Requirement
All that is wanted is the exact lines from the first line of the data below through the line with "### Stripe-integration", both ends included, with pictures omitted.

Given records
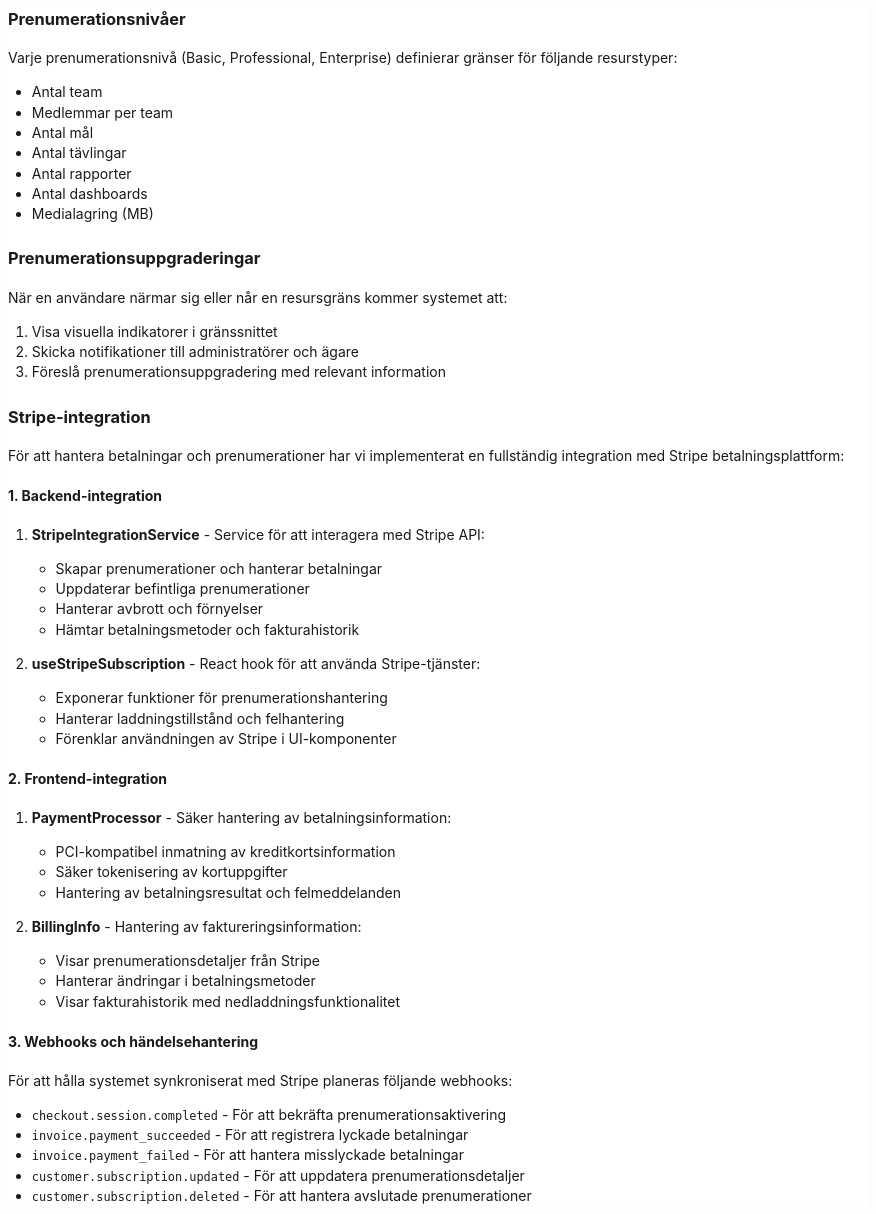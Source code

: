 ### Prenumerationsnivåer

Varje prenumerationsnivå (Basic, Professional, Enterprise) definierar gränser för följande resurstyper:
- Antal team
- Medlemmar per team
- Antal mål
- Antal tävlingar
- Antal rapporter
- Antal dashboards
- Medialagring (MB)

### Prenumerationsuppgraderingar

När en användare närmar sig eller når en resursgräns kommer systemet att:
1. Visa visuella indikatorer i gränssnittet
2. Skicka notifikationer till administratörer och ägare
3. Föreslå prenumerationsuppgradering med relevant information

### Stripe-integration

För att hantera betalningar och prenumerationer har vi implementerat en fullständig integration med Stripe betalningsplattform:

#### 1. Backend-integration

1. **StripeIntegrationService** - Service för att interagera med Stripe API:
   - Skapar prenumerationer och hanterar betalningar
   - Uppdaterar befintliga prenumerationer 
   - Hanterar avbrott och förnyelser
   - Hämtar betalningsmetoder och fakturahistorik

2. **useStripeSubscription** - React hook för att använda Stripe-tjänster:
   - Exponerar funktioner för prenumerationshantering
   - Hanterar laddningstillstånd och felhantering
   - Förenklar användningen av Stripe i UI-komponenter

#### 2. Frontend-integration

1. **PaymentProcessor** - Säker hantering av betalningsinformation:
   - PCI-kompatibel inmatning av kreditkortsinformation
   - Säker tokenisering av kortuppgifter
   - Hantering av betalningsresultat och felmeddelanden

2. **BillingInfo** - Hantering av faktureringsinformation:
   - Visar prenumerationsdetaljer från Stripe
   - Hanterar ändringar i betalningsmetoder
   - Visar fakturahistorik med nedladdningsfunktionalitet

#### 3. Webhooks och händelsehantering

För att hålla systemet synkroniserat med Stripe planeras följande webhooks:
- `checkout.session.completed` - För att bekräfta prenumerationsaktivering
- `invoice.payment_succeeded` - För att registrera lyckade betalningar
- `invoice.payment_failed` - För att hantera misslyckade betalningar
- `customer.subscription.updated` - För att uppdatera prenumerationsdetaljer
- `customer.subscription.deleted` - För att hantera avslutade prenumerationer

Output below
Source code

: ### Prenumerationsnivåer

Varje prenumerationsnivå (Basic, Professional, Enterprise) definierar gränser för följande resurstyper:
- Antal team
- Medlemmar per team
- Antal mål
- Antal tävlingar
- Antal rapporter
- Antal dashboards
- Medialagring (MB)

### Prenumerationsuppgraderingar

När en användare närmar sig eller når en resursgräns kommer systemet att:
1. Visa visuella indikatorer i gränssnittet
2. Skicka notifikationer till administratörer och ägare
3. Föreslå prenumerationsuppgradering med relevant information

### Stripe-integration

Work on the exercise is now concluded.